*What the task requires*.
Print the complete set of entries exactly.

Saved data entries
━━━━━━
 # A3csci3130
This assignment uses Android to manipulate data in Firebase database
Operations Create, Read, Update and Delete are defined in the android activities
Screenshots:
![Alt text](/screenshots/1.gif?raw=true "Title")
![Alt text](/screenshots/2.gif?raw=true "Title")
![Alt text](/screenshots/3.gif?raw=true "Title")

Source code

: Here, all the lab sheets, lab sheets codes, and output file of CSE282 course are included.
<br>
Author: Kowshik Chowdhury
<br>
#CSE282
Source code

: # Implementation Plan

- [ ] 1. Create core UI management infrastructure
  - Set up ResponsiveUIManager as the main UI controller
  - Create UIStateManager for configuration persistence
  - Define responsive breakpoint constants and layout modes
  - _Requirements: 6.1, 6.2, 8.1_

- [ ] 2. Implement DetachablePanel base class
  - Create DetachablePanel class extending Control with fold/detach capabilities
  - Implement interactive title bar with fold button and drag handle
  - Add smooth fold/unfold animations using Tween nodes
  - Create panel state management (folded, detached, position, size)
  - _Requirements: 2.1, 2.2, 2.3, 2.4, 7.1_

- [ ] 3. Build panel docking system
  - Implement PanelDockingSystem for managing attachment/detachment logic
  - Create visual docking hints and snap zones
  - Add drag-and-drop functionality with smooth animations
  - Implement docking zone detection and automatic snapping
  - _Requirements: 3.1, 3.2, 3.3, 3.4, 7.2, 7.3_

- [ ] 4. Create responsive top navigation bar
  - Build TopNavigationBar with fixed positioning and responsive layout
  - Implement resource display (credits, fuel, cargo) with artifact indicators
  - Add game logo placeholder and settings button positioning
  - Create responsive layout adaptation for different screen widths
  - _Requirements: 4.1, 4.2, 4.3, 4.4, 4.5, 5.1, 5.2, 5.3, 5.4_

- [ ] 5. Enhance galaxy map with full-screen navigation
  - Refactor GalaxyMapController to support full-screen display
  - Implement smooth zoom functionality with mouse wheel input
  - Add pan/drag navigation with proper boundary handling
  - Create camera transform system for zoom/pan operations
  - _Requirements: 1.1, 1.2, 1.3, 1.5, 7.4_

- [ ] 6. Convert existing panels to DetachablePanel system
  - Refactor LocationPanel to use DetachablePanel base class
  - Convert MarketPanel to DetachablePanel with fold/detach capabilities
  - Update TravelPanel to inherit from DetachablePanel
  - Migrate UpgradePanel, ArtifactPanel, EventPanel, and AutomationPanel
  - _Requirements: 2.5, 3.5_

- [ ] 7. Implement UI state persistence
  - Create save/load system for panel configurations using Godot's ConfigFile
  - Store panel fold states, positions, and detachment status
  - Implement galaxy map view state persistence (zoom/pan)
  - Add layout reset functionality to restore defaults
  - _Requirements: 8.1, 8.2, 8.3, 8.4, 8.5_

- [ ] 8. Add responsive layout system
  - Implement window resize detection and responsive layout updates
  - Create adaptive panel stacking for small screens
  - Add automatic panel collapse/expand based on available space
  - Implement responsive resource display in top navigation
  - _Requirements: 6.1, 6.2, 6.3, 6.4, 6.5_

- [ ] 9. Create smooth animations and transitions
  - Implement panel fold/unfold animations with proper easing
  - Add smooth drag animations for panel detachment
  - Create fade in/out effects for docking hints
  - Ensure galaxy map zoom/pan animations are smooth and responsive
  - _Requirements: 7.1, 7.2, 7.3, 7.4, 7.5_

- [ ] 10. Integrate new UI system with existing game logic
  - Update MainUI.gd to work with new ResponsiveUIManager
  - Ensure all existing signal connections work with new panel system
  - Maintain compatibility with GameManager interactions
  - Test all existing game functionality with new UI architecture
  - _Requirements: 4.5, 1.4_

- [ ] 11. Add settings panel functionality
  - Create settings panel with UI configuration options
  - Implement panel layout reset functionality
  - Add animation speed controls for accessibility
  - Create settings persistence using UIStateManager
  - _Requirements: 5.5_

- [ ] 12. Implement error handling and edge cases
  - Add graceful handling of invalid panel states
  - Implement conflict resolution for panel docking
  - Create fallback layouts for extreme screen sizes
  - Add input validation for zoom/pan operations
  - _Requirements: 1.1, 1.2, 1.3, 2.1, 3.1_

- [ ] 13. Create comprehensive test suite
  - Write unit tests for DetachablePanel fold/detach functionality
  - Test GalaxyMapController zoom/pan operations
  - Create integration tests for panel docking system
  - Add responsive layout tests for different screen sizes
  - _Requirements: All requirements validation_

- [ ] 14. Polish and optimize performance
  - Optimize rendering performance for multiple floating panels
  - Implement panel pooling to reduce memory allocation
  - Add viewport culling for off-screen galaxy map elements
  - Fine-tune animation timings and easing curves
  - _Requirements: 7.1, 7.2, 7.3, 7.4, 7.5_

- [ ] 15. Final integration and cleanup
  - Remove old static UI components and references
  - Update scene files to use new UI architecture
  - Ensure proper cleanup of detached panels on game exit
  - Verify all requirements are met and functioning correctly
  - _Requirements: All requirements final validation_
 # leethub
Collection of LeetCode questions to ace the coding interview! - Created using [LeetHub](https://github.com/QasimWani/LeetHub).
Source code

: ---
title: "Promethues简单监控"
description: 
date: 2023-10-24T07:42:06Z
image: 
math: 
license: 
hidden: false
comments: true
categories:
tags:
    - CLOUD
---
━━━━━━
*Result of the task*.
 # A3csci3130
This assignment uses Android to manipulate data in Firebase database
Operations Create, Read, Update and Delete are defined in the android activities
Screenshots:
![Alt text](/screenshots/1.gif?raw=true "Title")
![Alt text](/screenshots/2.gif?raw=true "Title")
![Alt text](/screenshots/3.gif?raw=true "Title")

Source code

: Here, all the lab sheets, lab sheets codes, and output file of CSE282 course are included.
<br>
Author: Kowshik Chowdhury
<br>
#CSE282
Source code

: # Implementation Plan

- [ ] 1. Create core UI management infrastructure
  - Set up ResponsiveUIManager as the main UI controller
  - Create UIStateManager for configuration persistence
  - Define responsive breakpoint constants and layout modes
  - _Requirements: 6.1, 6.2, 8.1_

- [ ] 2. Implement DetachablePanel base class
  - Create DetachablePanel class extending Control with fold/detach capabilities
  - Implement interactive title bar with fold button and drag handle
  - Add smooth fold/unfold animations using Tween nodes
  - Create panel state management (folded, detached, position, size)
  - _Requirements: 2.1, 2.2, 2.3, 2.4, 7.1_

- [ ] 3. Build panel docking system
  - Implement PanelDockingSystem for managing attachment/detachment logic
  - Create visual docking hints and snap zones
  - Add drag-and-drop functionality with smooth animations
  - Implement docking zone detection and automatic snapping
  - _Requirements: 3.1, 3.2, 3.3, 3.4, 7.2, 7.3_

- [ ] 4. Create responsive top navigation bar
  - Build TopNavigationBar with fixed positioning and responsive layout
  - Implement resource display (credits, fuel, cargo) with artifact indicators
  - Add game logo placeholder and settings button positioning
  - Create responsive layout adaptation for different screen widths
  - _Requirements: 4.1, 4.2, 4.3, 4.4, 4.5, 5.1, 5.2, 5.3, 5.4_

- [ ] 5. Enhance galaxy map with full-screen navigation
  - Refactor GalaxyMapController to support full-screen display
  - Implement smooth zoom functionality with mouse wheel input
  - Add pan/drag navigation with proper boundary handling
  - Create camera transform system for zoom/pan operations
  - _Requirements: 1.1, 1.2, 1.3, 1.5, 7.4_

- [ ] 6. Convert existing panels to DetachablePanel system
  - Refactor LocationPanel to use DetachablePanel base class
  - Convert MarketPanel to DetachablePanel with fold/detach capabilities
  - Update TravelPanel to inherit from DetachablePanel
  - Migrate UpgradePanel, ArtifactPanel, EventPanel, and AutomationPanel
  - _Requirements: 2.5, 3.5_

- [ ] 7. Implement UI state persistence
  - Create save/load system for panel configurations using Godot's ConfigFile
  - Store panel fold states, positions, and detachment status
  - Implement galaxy map view state persistence (zoom/pan)
  - Add layout reset functionality to restore defaults
  - _Requirements: 8.1, 8.2, 8.3, 8.4, 8.5_

- [ ] 8. Add responsive layout system
  - Implement window resize detection and responsive layout updates
  - Create adaptive panel stacking for small screens
  - Add automatic panel collapse/expand based on available space
  - Implement responsive resource display in top navigation
  - _Requirements: 6.1, 6.2, 6.3, 6.4, 6.5_

- [ ] 9. Create smooth animations and transitions
  - Implement panel fold/unfold animations with proper easing
  - Add smooth drag animations for panel detachment
  - Create fade in/out effects for docking hints
  - Ensure galaxy map zoom/pan animations are smooth and responsive
  - _Requirements: 7.1, 7.2, 7.3, 7.4, 7.5_

- [ ] 10. Integrate new UI system with existing game logic
  - Update MainUI.gd to work with new ResponsiveUIManager
  - Ensure all existing signal connections work with new panel system
  - Maintain compatibility with GameManager interactions
  - Test all existing game functionality with new UI architecture
  - _Requirements: 4.5, 1.4_

- [ ] 11. Add settings panel functionality
  - Create settings panel with UI configuration options
  - Implement panel layout reset functionality
  - Add animation speed controls for accessibility
  - Create settings persistence using UIStateManager
  - _Requirements: 5.5_

- [ ] 12. Implement error handling and edge cases
  - Add graceful handling of invalid panel states
  - Implement conflict resolution for panel docking
  - Create fallback layouts for extreme screen sizes
  - Add input validation for zoom/pan operations
  - _Requirements: 1.1, 1.2, 1.3, 2.1, 3.1_

- [ ] 13. Create comprehensive test suite
  - Write unit tests for DetachablePanel fold/detach functionality
  - Test GalaxyMapController zoom/pan operations
  - Create integration tests for panel docking system
  - Add responsive layout tests for different screen sizes
  - _Requirements: All requirements validation_

- [ ] 14. Polish and optimize performance
  - Optimize rendering performance for multiple floating panels
  - Implement panel pooling to reduce memory allocation
  - Add viewport culling for off-screen galaxy map elements
  - Fine-tune animation timings and easing curves
  - _Requirements: 7.1, 7.2, 7.3, 7.4, 7.5_

- [ ] 15. Final integration and cleanup
  - Remove old static UI components and references
  - Update scene files to use new UI architecture
  - Ensure proper cleanup of detached panels on game exit
  - Verify all requirements are met and functioning correctly
  - _Requirements: All requirements final validation_
 # leethub
Collection of LeetCode questions to ace the coding interview! - Created using [LeetHub](https://github.com/QasimWani/LeetHub).
Source code

: ---
title: "Promethues简单监控"
description: 
date: 2023-10-24T07:42:06Z
image: 
math: 
license: 
hidden: false
comments: true
categories:
tags:
    - CLOUD
---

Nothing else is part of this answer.